Cops During Prohibition
Statistics showed that instead of reducing crime, Prohibition added to it. Crimes increased by 24% in thirty major U.S. cities from 1920 to 1921. Assaults and battery intensified across the country, a 44% increase in drug addiction was reported, and homicides were up almost 13%.

Destroying Alcohol
And the effects on the alcohol industry were devastating. Thousands of jobs in the industry disappeared overnight. The budding wine industry was ruined. Vineyards were destroyed, family wineries closed, and many winemakers left the U.S. after the country turned hostile to the alcohol industry.

Busting Barrels
Over half of the breweries that closed never reopened.

The Crash
When the stock market crashed in 1929 the country began to take a more earnest look at life. People needed jobs and the government needed cash. By reconsidering the 18th Amendment, jobs would be created for thousands and sales tax revenue from the sale of alcohol would begin to stream through the government, aiding a desperate country, instead of making gangsters richer.

Anti-Prohibition Poster
By the early 1930’s there was an anti-Prohibition movement spreading throughout the U.S. Americans just wanted to get on with life.

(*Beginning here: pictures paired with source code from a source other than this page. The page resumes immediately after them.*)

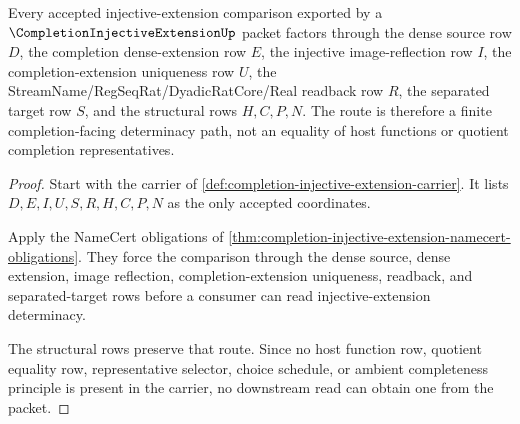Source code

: \begin{theorem}
\label{thm:completion-injective-extension-uniqueness-route}
Every accepted injective-extension comparison exported by a $\CompletionInjectiveExtensionUp$ packet factors through the dense source row $D$, the completion dense-extension row $E$, the injective image-reflection row $I$, the completion-extension uniqueness row $U$, the StreamName/RegSeqRat/DyadicRatCore/Real readback row $R$, the separated target row $S$, and the structural rows $H,C,P,N$. The route is therefore a finite completion-facing determinacy path, not an equality of host functions or quotient completion representatives.
\end{theorem}
\begin{proof}
Start with the carrier of \autoref{def:completion-injective-extension-carrier}. It lists $D,E,I,U,S,R,H,C,P,N$ as the only accepted coordinates.

Apply the NameCert obligations of \autoref{thm:completion-injective-extension-namecert-obligations}. They force the comparison through the dense source, dense extension, image reflection, completion-extension uniqueness, readback, and separated-target rows before a consumer can read injective-extension determinacy.

The structural rows preserve that route. Since no host function row, quotient equality row, representative selector, choice schedule, or ambient completeness principle is present in the carrier, no downstream read can obtain one from the packet.
\end{proof}

\begin{closurestatus}{\CompletionInjectiveExtensionUp}
  \theoryclosure{\seedClosure}
  \formalstatus{\unformalizedV}
\end{closurestatus}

Many felt that the consumption of alcohol should be regarded as a personal, local or state issue and not something governed by the Constitution.

So on December 5th, 1933 at 5:32 p.m., the required three-fourths majority of states ratified the 21st Amendment repealing the 18th Amendment. Once again it was legal to craft, purchase and consume alcohol in the United States. This is the only time in U.S. history that an amendment has been repealed.

Although Prohibition was repealed 80 years ago, the founding group, the Prohibition Party,, started in 1869, still exists. It is the oldest existing third party political group in the U.S. In fact, the Prohibition Party ran a candidate for President in the 2012 election: he received 519 votes. Presently the party has no representatives in any major political offices.

Jeffrey Morganthaler
On the other side of the glass, the Museum of the American Cocktail has a web site devoted to Repeal Day For years Jeffrey Morganthaler has been advocating the idea of making December 5th a national day of celebration in the U.S.

So tomorrow raise your celebratory drink and offer up a toast because you can - because you have the constitutional right to enjoy a glass of wine, a bottle of beer, a mixed drink or a shot of whisky.

As FDR said in March 1933 after signing the Cullen-Harrison Act, which legalized the sale of beer and wine with low alcohol content, “I think this would be a good time for a beer.”